**Instructions for the task**
Starting at the line that contains "[room 桌游、房间类实战", return each line exactly as written until the listing below ends, and return no other line.

**Information given**
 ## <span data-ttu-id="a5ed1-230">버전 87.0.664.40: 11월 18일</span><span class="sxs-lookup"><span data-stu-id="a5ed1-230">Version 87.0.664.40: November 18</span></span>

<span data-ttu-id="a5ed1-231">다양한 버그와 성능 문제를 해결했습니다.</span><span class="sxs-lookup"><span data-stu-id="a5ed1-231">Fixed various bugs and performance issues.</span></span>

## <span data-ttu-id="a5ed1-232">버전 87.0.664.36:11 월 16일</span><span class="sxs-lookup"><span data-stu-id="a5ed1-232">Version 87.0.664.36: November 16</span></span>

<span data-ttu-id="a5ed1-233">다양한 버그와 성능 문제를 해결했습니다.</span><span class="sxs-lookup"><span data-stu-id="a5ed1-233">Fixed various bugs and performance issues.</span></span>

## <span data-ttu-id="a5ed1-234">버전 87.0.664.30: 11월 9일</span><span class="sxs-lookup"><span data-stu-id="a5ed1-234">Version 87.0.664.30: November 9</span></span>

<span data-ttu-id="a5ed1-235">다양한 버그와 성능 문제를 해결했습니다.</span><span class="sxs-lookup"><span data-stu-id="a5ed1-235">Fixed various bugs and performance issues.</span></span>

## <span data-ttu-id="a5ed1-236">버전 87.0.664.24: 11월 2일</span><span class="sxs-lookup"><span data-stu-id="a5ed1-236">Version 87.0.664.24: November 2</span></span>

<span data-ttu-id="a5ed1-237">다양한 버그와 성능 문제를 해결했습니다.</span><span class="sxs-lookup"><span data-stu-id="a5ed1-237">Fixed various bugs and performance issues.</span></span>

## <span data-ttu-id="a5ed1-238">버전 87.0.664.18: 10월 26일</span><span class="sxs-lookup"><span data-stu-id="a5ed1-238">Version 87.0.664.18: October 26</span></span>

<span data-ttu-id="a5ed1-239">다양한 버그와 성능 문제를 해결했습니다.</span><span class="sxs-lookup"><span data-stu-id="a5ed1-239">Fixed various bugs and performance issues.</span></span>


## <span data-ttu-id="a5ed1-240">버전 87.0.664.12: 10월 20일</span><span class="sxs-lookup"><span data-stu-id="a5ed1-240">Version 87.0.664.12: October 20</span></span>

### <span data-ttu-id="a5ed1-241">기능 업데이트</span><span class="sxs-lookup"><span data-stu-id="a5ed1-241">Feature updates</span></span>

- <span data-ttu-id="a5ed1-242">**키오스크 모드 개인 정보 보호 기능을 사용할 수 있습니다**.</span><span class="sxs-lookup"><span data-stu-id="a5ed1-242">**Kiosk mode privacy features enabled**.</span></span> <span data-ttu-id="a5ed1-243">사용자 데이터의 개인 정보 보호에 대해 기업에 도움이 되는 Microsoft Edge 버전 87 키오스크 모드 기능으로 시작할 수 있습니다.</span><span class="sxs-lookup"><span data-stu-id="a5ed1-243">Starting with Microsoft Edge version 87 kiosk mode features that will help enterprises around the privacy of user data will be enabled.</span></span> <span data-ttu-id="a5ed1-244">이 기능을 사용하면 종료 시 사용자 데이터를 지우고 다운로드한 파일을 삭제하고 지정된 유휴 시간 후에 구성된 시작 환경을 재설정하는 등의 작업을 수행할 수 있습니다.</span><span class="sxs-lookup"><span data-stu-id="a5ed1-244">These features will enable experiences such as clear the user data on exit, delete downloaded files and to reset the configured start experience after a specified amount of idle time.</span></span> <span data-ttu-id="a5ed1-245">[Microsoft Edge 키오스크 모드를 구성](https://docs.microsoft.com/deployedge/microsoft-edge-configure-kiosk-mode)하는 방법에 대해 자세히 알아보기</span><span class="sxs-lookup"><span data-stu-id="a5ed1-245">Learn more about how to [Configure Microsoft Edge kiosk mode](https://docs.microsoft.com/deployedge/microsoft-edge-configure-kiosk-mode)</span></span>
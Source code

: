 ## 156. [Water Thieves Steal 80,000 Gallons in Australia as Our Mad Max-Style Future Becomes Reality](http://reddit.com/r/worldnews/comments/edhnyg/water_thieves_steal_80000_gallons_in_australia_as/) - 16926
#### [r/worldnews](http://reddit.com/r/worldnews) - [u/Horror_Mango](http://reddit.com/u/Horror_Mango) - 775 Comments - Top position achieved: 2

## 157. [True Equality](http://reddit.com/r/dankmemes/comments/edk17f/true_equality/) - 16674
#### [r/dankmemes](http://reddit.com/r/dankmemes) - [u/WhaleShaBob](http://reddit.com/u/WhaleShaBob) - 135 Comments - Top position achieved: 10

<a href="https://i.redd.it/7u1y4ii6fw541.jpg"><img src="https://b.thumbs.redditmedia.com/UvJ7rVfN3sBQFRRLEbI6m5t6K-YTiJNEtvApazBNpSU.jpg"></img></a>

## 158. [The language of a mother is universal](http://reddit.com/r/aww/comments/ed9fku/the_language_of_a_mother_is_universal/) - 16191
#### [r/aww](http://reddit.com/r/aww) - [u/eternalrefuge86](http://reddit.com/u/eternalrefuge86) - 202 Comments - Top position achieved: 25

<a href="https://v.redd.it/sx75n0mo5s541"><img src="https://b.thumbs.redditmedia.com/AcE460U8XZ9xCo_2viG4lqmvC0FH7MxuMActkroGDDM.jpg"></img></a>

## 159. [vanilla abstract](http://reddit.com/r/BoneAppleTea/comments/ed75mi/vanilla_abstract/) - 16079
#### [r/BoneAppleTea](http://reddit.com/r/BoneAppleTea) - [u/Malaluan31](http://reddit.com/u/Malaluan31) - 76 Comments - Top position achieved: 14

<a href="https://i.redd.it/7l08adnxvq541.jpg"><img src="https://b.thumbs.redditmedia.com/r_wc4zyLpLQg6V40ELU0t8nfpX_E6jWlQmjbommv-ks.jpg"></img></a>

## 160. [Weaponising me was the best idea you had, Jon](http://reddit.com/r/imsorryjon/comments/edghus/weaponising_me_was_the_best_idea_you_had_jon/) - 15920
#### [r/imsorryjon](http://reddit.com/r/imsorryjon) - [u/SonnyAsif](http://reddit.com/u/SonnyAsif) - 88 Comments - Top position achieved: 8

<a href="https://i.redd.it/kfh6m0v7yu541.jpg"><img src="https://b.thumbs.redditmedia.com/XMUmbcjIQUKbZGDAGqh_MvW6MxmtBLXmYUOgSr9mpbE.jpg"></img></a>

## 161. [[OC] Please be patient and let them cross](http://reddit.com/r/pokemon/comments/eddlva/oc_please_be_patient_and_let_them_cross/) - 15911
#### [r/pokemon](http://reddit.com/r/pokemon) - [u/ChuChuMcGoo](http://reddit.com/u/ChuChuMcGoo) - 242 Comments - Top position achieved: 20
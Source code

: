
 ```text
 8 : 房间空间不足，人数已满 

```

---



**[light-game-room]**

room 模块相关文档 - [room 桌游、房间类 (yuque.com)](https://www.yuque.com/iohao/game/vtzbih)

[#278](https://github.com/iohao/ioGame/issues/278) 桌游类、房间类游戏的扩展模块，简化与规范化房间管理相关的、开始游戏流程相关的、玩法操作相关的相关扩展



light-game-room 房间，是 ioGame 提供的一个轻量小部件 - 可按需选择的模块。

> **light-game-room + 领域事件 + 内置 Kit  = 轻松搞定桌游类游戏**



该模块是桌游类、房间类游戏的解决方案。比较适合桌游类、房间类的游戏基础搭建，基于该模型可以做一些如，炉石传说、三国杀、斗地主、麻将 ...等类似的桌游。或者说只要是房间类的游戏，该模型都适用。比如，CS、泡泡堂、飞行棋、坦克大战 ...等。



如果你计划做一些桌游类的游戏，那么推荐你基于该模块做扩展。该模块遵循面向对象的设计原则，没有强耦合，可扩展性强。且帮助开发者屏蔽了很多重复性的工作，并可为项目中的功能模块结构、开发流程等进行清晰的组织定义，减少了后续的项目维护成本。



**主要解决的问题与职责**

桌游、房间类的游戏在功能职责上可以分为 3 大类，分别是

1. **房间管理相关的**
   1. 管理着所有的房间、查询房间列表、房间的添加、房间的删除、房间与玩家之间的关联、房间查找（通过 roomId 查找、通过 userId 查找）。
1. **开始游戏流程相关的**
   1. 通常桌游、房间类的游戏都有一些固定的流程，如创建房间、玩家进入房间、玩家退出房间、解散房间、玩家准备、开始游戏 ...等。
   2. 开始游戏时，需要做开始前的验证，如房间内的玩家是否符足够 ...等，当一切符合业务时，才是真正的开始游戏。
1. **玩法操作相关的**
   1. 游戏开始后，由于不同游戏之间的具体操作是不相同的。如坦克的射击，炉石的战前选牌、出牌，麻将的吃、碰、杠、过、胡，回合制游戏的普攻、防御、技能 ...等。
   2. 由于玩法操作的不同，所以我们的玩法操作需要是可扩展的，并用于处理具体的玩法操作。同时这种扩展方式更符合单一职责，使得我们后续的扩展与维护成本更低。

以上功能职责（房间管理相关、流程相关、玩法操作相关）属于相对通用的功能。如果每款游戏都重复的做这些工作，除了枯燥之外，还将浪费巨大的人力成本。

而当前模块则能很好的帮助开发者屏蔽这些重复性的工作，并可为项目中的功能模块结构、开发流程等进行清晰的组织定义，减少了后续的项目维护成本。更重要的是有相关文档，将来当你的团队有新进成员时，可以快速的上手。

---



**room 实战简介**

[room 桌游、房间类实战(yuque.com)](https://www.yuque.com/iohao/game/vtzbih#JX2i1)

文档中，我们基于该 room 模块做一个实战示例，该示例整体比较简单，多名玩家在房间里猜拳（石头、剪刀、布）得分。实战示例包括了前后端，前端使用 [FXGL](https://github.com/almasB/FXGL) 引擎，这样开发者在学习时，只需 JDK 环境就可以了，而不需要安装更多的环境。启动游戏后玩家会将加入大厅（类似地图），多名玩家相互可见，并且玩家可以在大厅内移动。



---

**Answer**
[room 桌游、房间类实战(yuque.com)](https://www.yuque.com/iohao/game/vtzbih#JX2i1)

文档中，我们基于该 room 模块做一个实战示例，该示例整体比较简单，多名玩家在房间里猜拳（石头、剪刀、布）得分。实战示例包括了前后端，前端使用 [FXGL](https://github.com/almasB/FXGL) 引擎，这样开发者在学习时，只需 JDK 环境就可以了，而不需要安装更多的环境。启动游戏后玩家会将加入大厅（类似地图），多名玩家相互可见，并且玩家可以在大厅内移动。



---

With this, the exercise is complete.